(Supplied records)

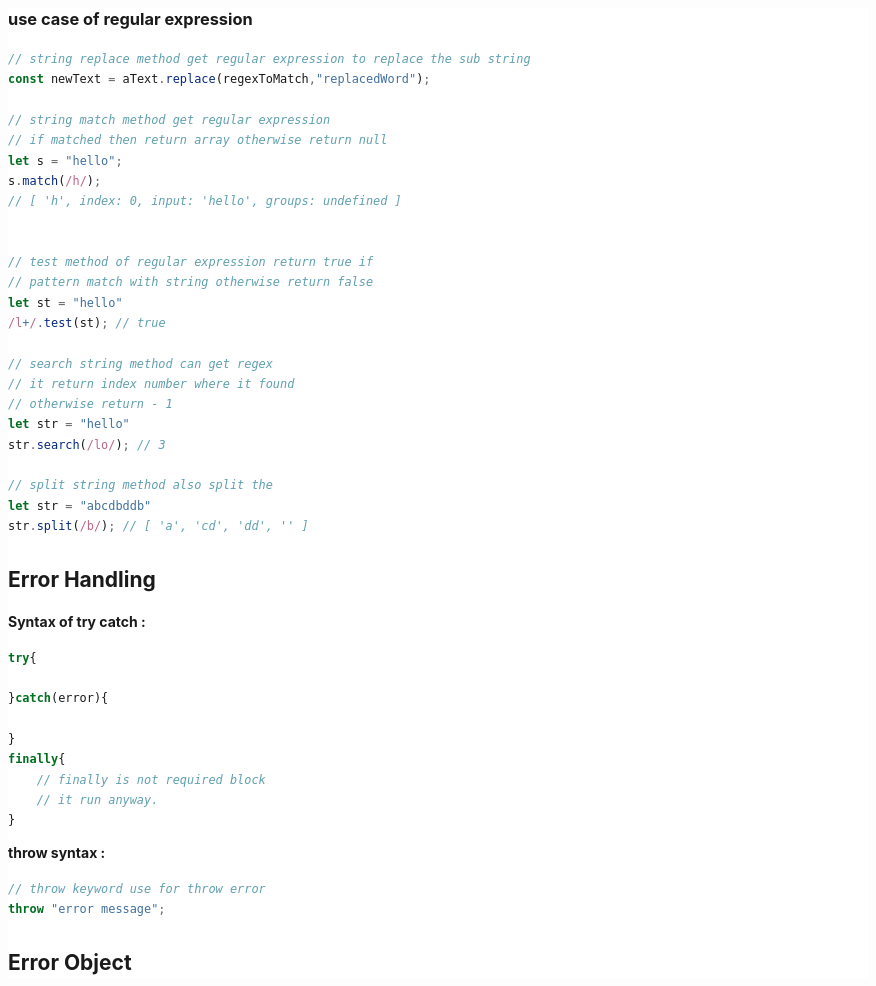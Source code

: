 ### use case of regular expression

```js
// string replace method get regular expression to replace the sub string
const newText = aText.replace(regexToMatch,"replacedWord");

// string match method get regular expression
// if matched then return array otherwise return null
let s = "hello";
s.match(/h/);
// [ 'h', index: 0, input: 'hello', groups: undefined ]


// test method of regular expression return true if
// pattern match with string otherwise return false
let st = "hello"
/l+/.test(st); // true

// search string method can get regex
// it return index number where it found
// otherwise return - 1
let str = "hello"
str.search(/lo/); // 3

// split string method also split the 
let str = "abcdbddb"
str.split(/b/); // [ 'a', 'cd', 'dd', '' ]
```

## Error Handling

**Syntax of try catch :**
```js
try{

}catch(error){

}
finally{
    // finally is not required block
    // it run anyway.
}
```

**throw syntax :**
```js
// throw keyword use for throw error
throw "error message";
```

## Error Object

(Directions) Excluding every picture, write out each record word for word.

(Answer to this task)
Source code

: ### use case of regular expression

```js
// string replace method get regular expression to replace the sub string
const newText = aText.replace(regexToMatch,"replacedWord");

// string match method get regular expression
// if matched then return array otherwise return null
let s = "hello";
s.match(/h/);
// [ 'h', index: 0, input: 'hello', groups: undefined ]


// test method of regular expression return true if
// pattern match with string otherwise return false
let st = "hello"
/l+/.test(st); // true

// search string method can get regex
// it return index number where it found
// otherwise return - 1
let str = "hello"
str.search(/lo/); // 3

// split string method also split the 
let str = "abcdbddb"
str.split(/b/); // [ 'a', 'cd', 'dd', '' ]
```

## Error Handling

**Syntax of try catch :**
```js
try{

}catch(error){

}
finally{
    // finally is not required block
    // it run anyway.
}
```

**throw syntax :**
```js
// throw keyword use for throw error
throw "error message";
```

## Error Object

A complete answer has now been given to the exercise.